■ **Task details**
From the entries that follow, copy each line containing the word "přátelství".

[Provided data]

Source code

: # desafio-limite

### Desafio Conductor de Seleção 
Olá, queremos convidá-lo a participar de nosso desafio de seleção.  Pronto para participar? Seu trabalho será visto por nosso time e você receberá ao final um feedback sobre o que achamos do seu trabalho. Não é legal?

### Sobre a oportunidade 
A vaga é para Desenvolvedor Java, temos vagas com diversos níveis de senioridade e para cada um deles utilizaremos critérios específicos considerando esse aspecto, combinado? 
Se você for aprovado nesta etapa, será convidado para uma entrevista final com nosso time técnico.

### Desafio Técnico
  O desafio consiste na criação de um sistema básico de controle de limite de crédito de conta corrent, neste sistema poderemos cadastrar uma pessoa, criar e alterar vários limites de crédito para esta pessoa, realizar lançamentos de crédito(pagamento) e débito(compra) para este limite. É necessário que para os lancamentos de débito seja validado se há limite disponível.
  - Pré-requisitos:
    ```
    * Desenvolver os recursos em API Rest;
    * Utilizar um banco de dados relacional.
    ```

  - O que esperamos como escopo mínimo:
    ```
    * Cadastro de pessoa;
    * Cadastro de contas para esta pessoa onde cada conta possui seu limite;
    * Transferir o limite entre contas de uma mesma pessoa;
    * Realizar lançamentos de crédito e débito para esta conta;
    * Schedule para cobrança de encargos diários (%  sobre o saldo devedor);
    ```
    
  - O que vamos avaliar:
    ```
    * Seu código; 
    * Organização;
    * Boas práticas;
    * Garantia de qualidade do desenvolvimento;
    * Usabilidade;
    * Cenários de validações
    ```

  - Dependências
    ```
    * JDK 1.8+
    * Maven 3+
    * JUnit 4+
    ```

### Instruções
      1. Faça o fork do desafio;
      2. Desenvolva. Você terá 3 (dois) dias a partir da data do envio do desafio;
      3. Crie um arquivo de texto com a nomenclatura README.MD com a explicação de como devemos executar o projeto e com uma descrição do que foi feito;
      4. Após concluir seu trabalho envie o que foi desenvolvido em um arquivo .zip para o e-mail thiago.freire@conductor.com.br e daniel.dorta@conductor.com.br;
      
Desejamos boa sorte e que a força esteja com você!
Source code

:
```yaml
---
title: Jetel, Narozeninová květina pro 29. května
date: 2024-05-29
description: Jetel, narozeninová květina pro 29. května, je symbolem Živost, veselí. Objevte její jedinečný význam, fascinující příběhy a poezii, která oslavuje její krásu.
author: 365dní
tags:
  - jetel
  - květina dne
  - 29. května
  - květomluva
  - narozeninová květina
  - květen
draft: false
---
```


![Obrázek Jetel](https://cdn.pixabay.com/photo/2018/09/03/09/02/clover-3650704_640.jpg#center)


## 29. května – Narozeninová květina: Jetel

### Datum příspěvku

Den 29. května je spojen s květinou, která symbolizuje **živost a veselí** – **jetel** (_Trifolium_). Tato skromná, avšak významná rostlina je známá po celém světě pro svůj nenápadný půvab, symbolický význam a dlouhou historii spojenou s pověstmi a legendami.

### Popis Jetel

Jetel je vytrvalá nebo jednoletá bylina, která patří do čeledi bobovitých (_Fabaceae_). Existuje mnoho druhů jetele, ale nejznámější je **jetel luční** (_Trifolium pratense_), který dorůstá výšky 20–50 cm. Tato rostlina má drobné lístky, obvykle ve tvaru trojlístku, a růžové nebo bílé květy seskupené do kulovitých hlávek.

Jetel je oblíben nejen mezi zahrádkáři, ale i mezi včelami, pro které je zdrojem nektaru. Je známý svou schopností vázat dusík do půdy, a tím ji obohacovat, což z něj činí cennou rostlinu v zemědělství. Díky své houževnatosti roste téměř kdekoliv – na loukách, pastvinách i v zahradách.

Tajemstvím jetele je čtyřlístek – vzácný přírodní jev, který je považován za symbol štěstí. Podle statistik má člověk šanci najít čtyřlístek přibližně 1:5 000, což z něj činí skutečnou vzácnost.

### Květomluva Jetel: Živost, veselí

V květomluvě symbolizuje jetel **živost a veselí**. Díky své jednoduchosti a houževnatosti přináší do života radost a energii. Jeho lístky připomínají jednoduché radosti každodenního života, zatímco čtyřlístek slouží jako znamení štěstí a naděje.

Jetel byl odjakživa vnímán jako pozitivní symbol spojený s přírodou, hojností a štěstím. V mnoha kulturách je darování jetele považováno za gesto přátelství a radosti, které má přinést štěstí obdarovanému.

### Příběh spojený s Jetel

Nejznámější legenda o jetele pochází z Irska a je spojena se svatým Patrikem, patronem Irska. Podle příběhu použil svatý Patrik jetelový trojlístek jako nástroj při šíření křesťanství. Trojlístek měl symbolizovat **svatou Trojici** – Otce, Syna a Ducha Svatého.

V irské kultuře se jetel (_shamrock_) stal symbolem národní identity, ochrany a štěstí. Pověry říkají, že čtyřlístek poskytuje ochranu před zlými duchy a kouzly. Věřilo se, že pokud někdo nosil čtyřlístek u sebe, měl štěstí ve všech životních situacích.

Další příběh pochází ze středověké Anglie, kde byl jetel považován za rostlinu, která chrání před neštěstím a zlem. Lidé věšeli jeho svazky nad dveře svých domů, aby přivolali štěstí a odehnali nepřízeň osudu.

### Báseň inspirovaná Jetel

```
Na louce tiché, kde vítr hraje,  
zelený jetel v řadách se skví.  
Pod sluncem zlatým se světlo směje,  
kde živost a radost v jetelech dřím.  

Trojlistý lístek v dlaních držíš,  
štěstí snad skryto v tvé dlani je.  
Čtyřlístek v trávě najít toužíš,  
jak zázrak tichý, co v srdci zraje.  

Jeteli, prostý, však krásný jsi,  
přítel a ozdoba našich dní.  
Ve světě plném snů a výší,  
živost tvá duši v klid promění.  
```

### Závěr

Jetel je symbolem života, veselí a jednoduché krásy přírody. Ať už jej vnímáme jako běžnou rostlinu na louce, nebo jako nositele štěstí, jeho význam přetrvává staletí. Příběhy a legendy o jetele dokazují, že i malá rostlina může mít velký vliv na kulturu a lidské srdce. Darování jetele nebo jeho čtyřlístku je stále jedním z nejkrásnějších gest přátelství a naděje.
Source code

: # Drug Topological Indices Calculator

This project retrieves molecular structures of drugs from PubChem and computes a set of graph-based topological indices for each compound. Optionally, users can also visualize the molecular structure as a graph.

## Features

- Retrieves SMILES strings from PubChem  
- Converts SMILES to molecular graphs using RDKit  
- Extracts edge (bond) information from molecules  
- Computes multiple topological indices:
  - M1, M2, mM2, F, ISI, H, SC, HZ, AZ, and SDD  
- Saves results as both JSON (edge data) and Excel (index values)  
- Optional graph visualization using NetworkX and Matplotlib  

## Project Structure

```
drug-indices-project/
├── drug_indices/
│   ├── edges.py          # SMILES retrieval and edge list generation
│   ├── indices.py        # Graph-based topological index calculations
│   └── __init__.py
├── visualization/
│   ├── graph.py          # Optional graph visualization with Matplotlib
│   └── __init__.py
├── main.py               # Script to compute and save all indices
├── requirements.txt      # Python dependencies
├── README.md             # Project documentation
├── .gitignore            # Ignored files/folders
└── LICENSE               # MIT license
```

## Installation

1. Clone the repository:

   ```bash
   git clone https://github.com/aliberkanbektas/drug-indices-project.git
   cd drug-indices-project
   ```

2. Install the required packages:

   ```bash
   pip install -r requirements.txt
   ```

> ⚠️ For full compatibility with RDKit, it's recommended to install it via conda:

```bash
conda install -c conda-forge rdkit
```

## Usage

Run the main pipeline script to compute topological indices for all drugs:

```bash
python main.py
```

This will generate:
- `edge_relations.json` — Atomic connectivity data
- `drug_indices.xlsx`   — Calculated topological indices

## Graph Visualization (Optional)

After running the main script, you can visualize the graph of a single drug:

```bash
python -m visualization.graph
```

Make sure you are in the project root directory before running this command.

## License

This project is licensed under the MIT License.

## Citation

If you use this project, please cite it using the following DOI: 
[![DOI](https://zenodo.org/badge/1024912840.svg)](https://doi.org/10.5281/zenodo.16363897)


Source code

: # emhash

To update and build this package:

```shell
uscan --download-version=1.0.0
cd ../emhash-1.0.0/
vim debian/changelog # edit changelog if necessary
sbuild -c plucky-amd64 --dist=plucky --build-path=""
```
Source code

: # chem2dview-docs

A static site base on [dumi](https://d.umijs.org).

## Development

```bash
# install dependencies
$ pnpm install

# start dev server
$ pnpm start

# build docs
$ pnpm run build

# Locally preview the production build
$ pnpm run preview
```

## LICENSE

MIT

[/Provided data]

■ **Task answer**
Jetel byl odjakživa vnímán jako pozitivní symbol spojený s přírodou, hojností a štěstím. V mnoha kulturách je darování jetele považováno za gesto přátelství a radosti, které má přinést štěstí obdarovanému.
Jetel je symbolem života, veselí a jednoduché krásy přírody. Ať už jej vnímáme jako běžnou rostlinu na louce, nebo jako nositele štěstí, jeho význam přetrvává staletí. Příběhy a legendy o jetele dokazují, že i malá rostlina může mít velký vliv na kulturu a lidské srdce. Darování jetele nebo jeho čtyřlístku je stále jedním z nejkrásnějších gest přátelství a naděje.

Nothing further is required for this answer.